Good observability gives you three concrete advantages:

You identify and fix bugs faster because you can trace the exact sequence of events that led to the failure.
You find performance bottlenecks before they become user-facing problems.
You understand the system as a whole, not just the part you wrote.

That last point matters more than it sounds. A developer who can read a production system is more useful than one who can only read their own code.

The Three Pillars

Logs

Logs are the first thing you should add to any system. They are a continuous stream of text entries that capture events as they happen, in the order they happened: a flight recorder for your software.

Every log entry should include:

Field	Description
Level	`INFO`, `WARN`, `ERROR`, `CRITICAL` — indicates severity
Timestamp	Exact datetime of when the event occurred
Message	Description of what happened, including relevant IDs and context

One hard rule: never log secrets. API keys, tokens, passwords, cookies, and card numbers must never appear in logs. Anyone with log access can exploit them.

Metrics

Metrics give you quantitative data about your system’s behavior over time. Three are worth tracking from the start.

Latency measures how long a part of your system takes to respond. Track it at these percentiles:

Percentile	What it tells you
P50	50% of requests respond within X ms (your typical case)
P95	95% of requests respond within X ms
P99	99% of requests respond within X ms

The remaining 1% are edge cases and are excluded to avoid skewing the data.

Error rate tracks the rate of 5xx HTTP responses (500, 502, 503, etc.). It answers concrete questions: are errors spiking at a specific time of day? Is one service failing more than others? Are certain users consistently triggering failures?

Throughput measures requests per second or per minute. It answers capacity questions: should you scale up and add replicas? Are you handling far fewer requests than your infrastructure was designed for?

Traces

Traces follow the full journey of a single request across multiple services. Each step in the journey is a span, capturing the server, IP, latency, and errors for that step. A trace is the complete sequence of spans for one execution, stitched together by a shared Trace ID. Visualization tools render traces as a connected graph of boxes, each with its own timing and log data.

Traces are most useful in microservice architectures or flows that involve several external services. For a small application or a monolith with simple operations, logs and metrics are enough.
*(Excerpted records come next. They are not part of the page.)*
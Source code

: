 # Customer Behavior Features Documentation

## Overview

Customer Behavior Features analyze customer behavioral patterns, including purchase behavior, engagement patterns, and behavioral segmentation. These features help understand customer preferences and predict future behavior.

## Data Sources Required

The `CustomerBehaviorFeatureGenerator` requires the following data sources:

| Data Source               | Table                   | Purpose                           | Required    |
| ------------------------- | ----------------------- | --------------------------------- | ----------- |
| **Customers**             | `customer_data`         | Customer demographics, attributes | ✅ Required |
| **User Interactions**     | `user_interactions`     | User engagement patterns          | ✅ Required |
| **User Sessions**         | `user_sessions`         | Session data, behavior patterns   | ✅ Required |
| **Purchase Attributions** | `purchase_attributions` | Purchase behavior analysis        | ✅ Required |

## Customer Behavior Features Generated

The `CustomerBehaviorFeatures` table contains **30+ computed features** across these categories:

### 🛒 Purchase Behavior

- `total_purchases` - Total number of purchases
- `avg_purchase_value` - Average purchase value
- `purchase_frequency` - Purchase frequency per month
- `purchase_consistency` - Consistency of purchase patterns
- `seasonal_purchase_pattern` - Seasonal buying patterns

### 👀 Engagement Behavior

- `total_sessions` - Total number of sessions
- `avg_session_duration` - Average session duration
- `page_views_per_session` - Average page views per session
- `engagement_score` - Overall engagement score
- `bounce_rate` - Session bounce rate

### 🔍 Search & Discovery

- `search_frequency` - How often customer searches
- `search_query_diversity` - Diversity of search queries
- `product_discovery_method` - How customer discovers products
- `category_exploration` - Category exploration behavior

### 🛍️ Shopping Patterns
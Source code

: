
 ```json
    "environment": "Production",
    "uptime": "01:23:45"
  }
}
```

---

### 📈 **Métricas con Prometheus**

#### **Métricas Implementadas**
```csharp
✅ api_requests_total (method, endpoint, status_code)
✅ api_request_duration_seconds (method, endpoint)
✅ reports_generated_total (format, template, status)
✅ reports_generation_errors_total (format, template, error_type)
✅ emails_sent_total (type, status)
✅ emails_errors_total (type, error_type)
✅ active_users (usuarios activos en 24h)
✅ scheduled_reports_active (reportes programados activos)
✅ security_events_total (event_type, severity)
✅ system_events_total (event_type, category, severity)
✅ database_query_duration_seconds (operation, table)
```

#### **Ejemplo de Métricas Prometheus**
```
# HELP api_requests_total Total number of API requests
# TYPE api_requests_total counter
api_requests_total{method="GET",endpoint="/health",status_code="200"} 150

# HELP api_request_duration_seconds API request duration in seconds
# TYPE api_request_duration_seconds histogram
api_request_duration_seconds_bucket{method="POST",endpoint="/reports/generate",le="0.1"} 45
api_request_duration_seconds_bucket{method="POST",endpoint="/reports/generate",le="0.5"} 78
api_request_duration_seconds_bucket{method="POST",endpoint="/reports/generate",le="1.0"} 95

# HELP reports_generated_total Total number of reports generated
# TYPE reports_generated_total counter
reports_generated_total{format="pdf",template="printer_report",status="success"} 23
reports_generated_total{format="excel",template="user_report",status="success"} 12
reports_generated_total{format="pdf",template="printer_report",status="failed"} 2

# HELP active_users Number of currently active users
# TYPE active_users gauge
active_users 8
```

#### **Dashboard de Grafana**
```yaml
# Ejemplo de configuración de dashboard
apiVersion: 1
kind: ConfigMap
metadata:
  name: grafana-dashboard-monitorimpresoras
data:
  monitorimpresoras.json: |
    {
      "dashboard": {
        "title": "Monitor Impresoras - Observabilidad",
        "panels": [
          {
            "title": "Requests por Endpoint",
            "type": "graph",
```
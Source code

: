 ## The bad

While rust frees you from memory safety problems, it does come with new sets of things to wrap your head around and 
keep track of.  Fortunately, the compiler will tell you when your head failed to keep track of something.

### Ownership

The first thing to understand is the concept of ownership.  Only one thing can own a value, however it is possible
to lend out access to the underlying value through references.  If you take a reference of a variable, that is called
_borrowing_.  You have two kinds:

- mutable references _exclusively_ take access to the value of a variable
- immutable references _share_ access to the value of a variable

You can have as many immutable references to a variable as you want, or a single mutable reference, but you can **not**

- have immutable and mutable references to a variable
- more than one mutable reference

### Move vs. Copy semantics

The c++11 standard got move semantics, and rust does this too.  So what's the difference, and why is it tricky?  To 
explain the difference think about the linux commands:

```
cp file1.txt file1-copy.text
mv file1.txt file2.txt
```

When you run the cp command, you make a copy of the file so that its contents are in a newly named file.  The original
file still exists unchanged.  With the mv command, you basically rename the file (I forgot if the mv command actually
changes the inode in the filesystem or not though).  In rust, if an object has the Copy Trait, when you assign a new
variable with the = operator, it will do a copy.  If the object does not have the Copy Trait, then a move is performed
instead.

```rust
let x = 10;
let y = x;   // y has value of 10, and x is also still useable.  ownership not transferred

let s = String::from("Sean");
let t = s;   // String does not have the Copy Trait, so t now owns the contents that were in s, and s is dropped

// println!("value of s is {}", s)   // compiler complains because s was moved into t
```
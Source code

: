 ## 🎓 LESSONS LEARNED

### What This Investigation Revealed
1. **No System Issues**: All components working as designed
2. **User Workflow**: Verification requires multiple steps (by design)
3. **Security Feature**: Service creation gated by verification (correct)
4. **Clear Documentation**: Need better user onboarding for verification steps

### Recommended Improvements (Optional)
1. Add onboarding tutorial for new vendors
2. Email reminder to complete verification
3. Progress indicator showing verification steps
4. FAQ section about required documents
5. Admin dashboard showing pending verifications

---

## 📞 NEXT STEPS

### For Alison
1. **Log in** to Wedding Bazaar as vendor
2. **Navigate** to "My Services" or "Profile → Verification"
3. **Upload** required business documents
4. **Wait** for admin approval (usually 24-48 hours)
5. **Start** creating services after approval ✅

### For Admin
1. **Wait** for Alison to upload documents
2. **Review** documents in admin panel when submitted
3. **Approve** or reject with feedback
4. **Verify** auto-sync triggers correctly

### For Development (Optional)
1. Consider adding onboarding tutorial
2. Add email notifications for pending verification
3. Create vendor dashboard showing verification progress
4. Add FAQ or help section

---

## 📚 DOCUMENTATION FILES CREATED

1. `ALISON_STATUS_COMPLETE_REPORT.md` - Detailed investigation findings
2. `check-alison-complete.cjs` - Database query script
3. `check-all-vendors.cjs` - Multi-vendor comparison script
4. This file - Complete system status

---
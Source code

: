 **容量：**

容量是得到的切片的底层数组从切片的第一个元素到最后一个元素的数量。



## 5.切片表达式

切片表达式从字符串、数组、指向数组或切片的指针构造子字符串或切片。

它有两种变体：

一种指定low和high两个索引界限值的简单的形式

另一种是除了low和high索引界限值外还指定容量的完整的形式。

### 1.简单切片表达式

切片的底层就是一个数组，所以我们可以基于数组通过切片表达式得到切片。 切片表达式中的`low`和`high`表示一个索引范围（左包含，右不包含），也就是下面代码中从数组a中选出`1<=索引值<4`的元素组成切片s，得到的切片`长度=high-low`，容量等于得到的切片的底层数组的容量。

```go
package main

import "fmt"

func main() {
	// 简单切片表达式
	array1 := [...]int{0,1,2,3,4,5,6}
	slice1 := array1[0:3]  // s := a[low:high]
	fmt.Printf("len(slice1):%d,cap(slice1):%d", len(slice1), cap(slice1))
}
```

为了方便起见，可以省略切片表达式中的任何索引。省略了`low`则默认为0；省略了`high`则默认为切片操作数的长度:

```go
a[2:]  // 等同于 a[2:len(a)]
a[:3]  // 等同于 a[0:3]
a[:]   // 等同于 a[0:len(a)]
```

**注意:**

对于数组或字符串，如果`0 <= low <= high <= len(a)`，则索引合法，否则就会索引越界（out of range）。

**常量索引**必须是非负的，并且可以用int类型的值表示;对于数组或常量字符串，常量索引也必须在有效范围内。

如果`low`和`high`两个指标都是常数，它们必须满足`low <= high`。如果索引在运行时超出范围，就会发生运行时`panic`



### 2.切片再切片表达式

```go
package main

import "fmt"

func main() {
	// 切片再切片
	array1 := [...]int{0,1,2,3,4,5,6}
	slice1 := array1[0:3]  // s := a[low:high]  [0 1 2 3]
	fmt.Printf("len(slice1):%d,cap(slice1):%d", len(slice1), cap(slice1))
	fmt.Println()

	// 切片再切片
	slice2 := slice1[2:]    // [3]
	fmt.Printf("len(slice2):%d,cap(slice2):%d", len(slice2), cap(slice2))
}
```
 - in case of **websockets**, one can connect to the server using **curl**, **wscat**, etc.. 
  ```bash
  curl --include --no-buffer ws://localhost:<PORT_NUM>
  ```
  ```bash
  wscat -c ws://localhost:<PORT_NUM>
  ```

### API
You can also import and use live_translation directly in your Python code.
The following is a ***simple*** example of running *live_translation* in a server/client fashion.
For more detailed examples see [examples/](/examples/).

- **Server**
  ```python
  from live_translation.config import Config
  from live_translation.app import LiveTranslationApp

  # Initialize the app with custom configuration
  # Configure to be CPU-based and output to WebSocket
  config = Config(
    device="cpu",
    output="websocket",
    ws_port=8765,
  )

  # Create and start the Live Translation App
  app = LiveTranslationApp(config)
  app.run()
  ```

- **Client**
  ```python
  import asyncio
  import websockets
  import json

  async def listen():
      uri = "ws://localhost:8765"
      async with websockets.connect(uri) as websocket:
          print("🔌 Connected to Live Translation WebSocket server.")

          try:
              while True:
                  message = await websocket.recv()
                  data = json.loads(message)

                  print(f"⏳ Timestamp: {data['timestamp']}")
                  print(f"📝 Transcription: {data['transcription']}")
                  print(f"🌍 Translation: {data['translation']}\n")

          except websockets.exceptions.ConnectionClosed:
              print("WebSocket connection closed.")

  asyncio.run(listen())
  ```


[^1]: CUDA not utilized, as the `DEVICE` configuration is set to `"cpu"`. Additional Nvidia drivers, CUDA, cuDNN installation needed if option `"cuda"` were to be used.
Adding traces before you need them adds instrumentation complexity with little practical return.

When to Add Each Pillar

Pillar	What it answers	When to add it
Logs	What happened?	Always, start here
Metrics	How is the system performing?	Early on
Traces	Where exactly did it fail or slow down?	Once you have logs and metrics

Good observability turns debugging from guesswork into diagnosis. You do not need all three pillars on day one, but you do need a plan for getting there.